Despite well-performed osteotomies, the literature cites recurrence rates of 30–70 % [9, 16]. This is in contrast to this report where none of the 9 hips had to be revised. In a study of valgus osteotomies for coxa vara, Carroll et al. reported a recurrence rate of nearly 50 % [6]. If the Hilgenreiner’s epiphyseal angle is corrected to 38° or less, 95 % of the children had no recurrence of their varus deformity [6]. The most important factor in reducing the likelihood of recurrent varus is restoration of the femoral neck physis to an anatomic position (a HE angle of 38° or less), thereby normalizing the forces across the physis [4, 8]. It may be to achieve an overcorrection of the HE angle to the normal (anatomic) value of 22° to ensure no recurrences. Although we report no recurrences until the latest follow-up, a weakness in this study is a longer minimum follow-up period for all patients in order to fully assess the long-term impact of our technique on the incidence of recurrence.

In the event a repeat osteotomy is required, this technique avoids the increased morbidity from the absence of large incisions or retained hardware. This technique may also have a role in the treatment for other proximal femoral deformities in children such as those associated with SCFE, Perthes’ disease and developmental dysplasia of the hip.

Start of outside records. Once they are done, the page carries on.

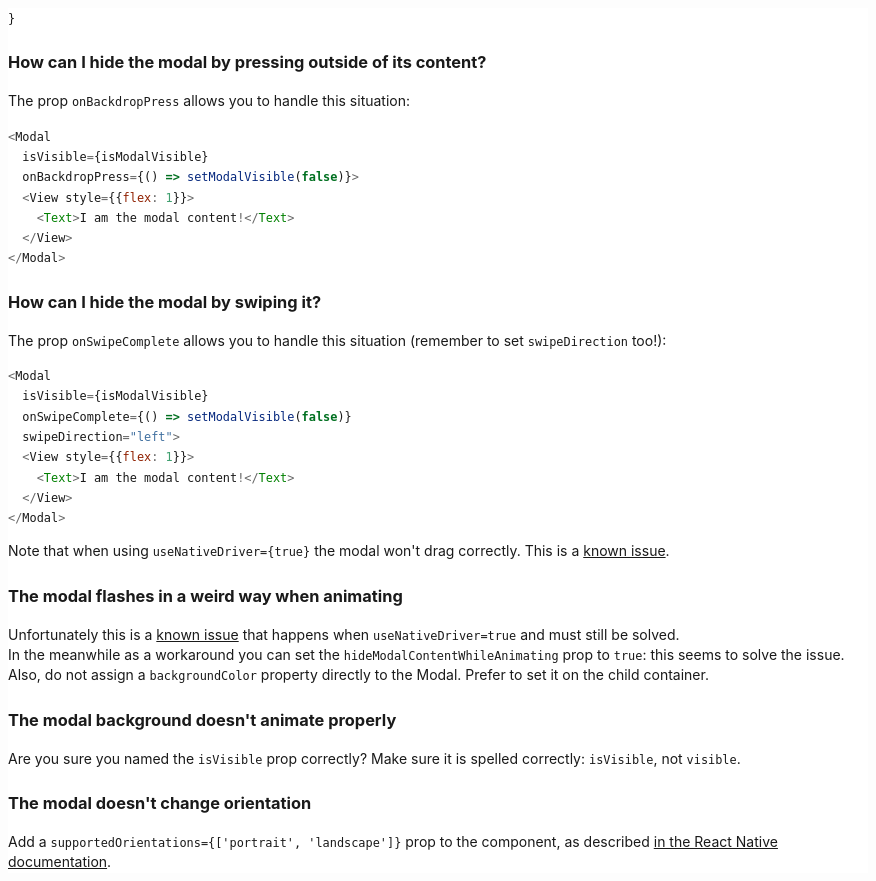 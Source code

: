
 ```javascript
}
```

### How can I hide the modal by pressing outside of its content?

The prop `onBackdropPress` allows you to handle this situation:

```javascript
<Modal
  isVisible={isModalVisible}
  onBackdropPress={() => setModalVisible(false)}>
  <View style={{flex: 1}}>
    <Text>I am the modal content!</Text>
  </View>
</Modal>
```

### How can I hide the modal by swiping it?

The prop `onSwipeComplete` allows you to handle this situation (remember to set `swipeDirection` too!):

```javascript
<Modal
  isVisible={isModalVisible}
  onSwipeComplete={() => setModalVisible(false)}
  swipeDirection="left">
  <View style={{flex: 1}}>
    <Text>I am the modal content!</Text>
  </View>
</Modal>
```

Note that when using `useNativeDriver={true}` the modal won't drag correctly. This is a [known issue](https://github.com/react-native-community/react-native-modal/issues/163#issuecomment-409760695).

### The modal flashes in a weird way when animating

Unfortunately this is a [known issue](https://github.com/react-native-community/react-native-modal/issues/92) that happens when `useNativeDriver=true` and must still be solved.  
In the meanwhile as a workaround you can set the `hideModalContentWhileAnimating` prop to `true`: this seems to solve the issue.
Also, do not assign a `backgroundColor` property directly to the Modal. Prefer to set it on the child container.

### The modal background doesn't animate properly

Are you sure you named the `isVisible` prop correctly? Make sure it is spelled correctly: `isVisible`, not `visible`.

### The modal doesn't change orientation

Add a `supportedOrientations={['portrait', 'landscape']}` prop to the component, as described [in the React Native documentation](https://reactnative.dev/docs/modal.html#supportedorientations).
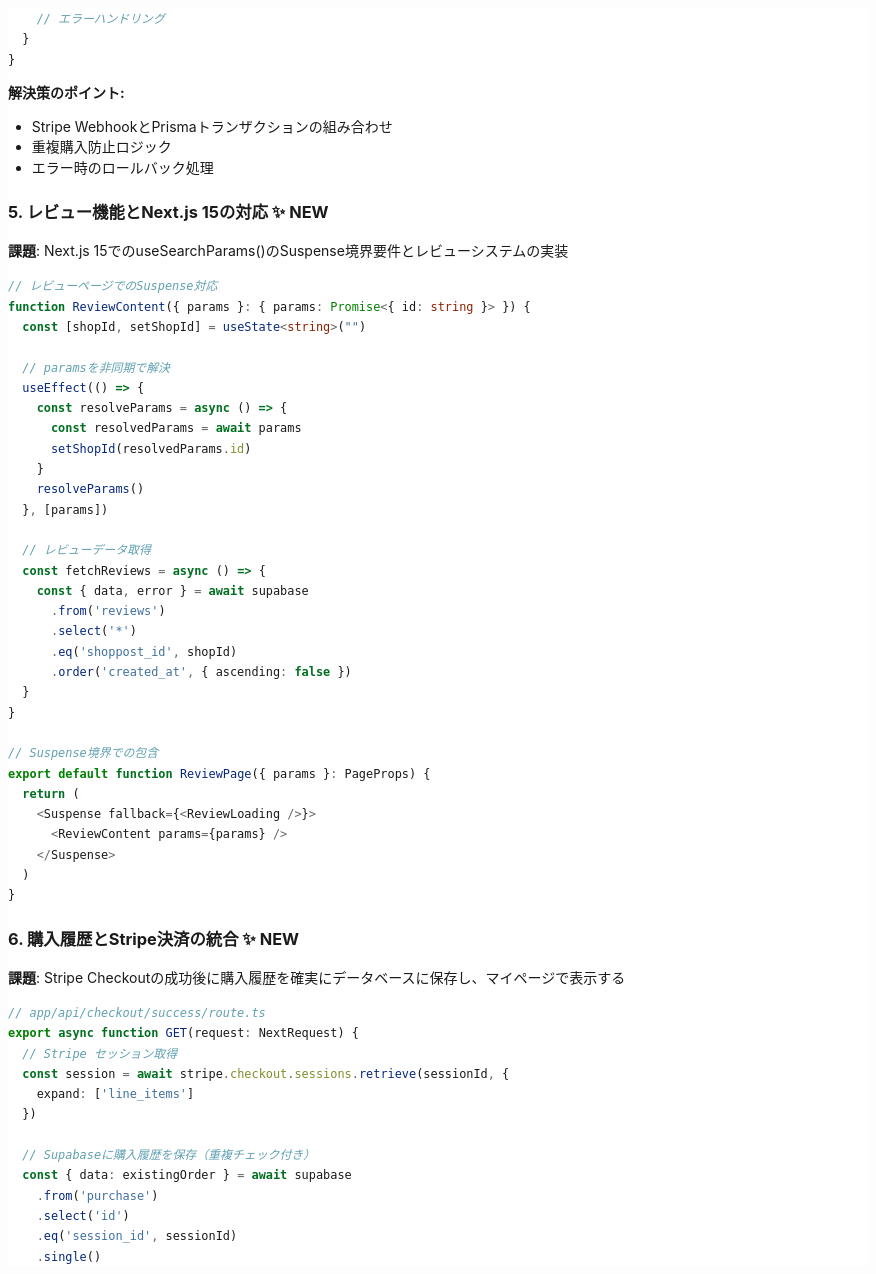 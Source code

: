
 ```typescript
    // エラーハンドリング
  }
}
```

**解決策のポイント:**
- Stripe WebhookとPrismaトランザクションの組み合わせ
- 重複購入防止ロジック
- エラー時のロールバック処理

### 5. レビュー機能とNext.js 15の対応 ✨ NEW
**課題**: Next.js 15でのuseSearchParams()のSuspense境界要件とレビューシステムの実装

```typescript
// レビューページでのSuspense対応
function ReviewContent({ params }: { params: Promise<{ id: string }> }) {
  const [shopId, setShopId] = useState<string>("")
  
  // paramsを非同期で解決
  useEffect(() => {
    const resolveParams = async () => {
      const resolvedParams = await params
      setShopId(resolvedParams.id)
    }
    resolveParams()
  }, [params])

  // レビューデータ取得
  const fetchReviews = async () => {
    const { data, error } = await supabase
      .from('reviews')
      .select('*')
      .eq('shoppost_id', shopId)
      .order('created_at', { ascending: false })
  }
}

// Suspense境界での包含
export default function ReviewPage({ params }: PageProps) {
  return (
    <Suspense fallback={<ReviewLoading />}>
      <ReviewContent params={params} />
    </Suspense>
  )
}
```

### 6. 購入履歴とStripe決済の統合 ✨ NEW
**課題**: Stripe Checkoutの成功後に購入履歴を確実にデータベースに保存し、マイページで表示する

```typescript
// app/api/checkout/success/route.ts
export async function GET(request: NextRequest) {
  // Stripe セッション取得
  const session = await stripe.checkout.sessions.retrieve(sessionId, {
    expand: ['line_items']
  })

  // Supabaseに購入履歴を保存（重複チェック付き）
  const { data: existingOrder } = await supabase
    .from('purchase')
    .select('id')
    .eq('session_id', sessionId)
    .single()
```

The valgus osteotomy produced a reduction in leg length discrepancy, but 3 patients required a distal femoral osteotomy to address additional length discrepancies and angular deformities near the knee. Shim et al. [17] noted that patients with progressive coxa vara often develop ipsilateral compensatory genu valgum. This highlights the need to avoid medial displacement of the osteotomy, which will exacerbate loading of the lateral compartment and distal femoral physis. This problem has not been addressed in more recent articles on the subject, such as those by Sabharwal et al. [12], Skaggs et al. [18] and Kim et al. [19]. When the coxa vara is corrected, the genu valgum may be unmasked and therefore recommend a full-length standing radiograph or CT scanogram to document alignment and leg length problems preoperatively. In this study, we addressed mechanical axis correction by subtrochanteric and distal femoral osteotomies enabling correction of the coxa vara, mechanical axis deviation and limb length inequality.

Conclusion

A percutaneous external fixator-based technique is described for the treatment for developmental coxa vara and limb length discrepancy in a pediatric cohort. It has potential advantages over commonly used open techniques in being minimally invasive, easily reproducible and provides a versatile alternative to currently available methods for fixation of proximal femoral osteotomies.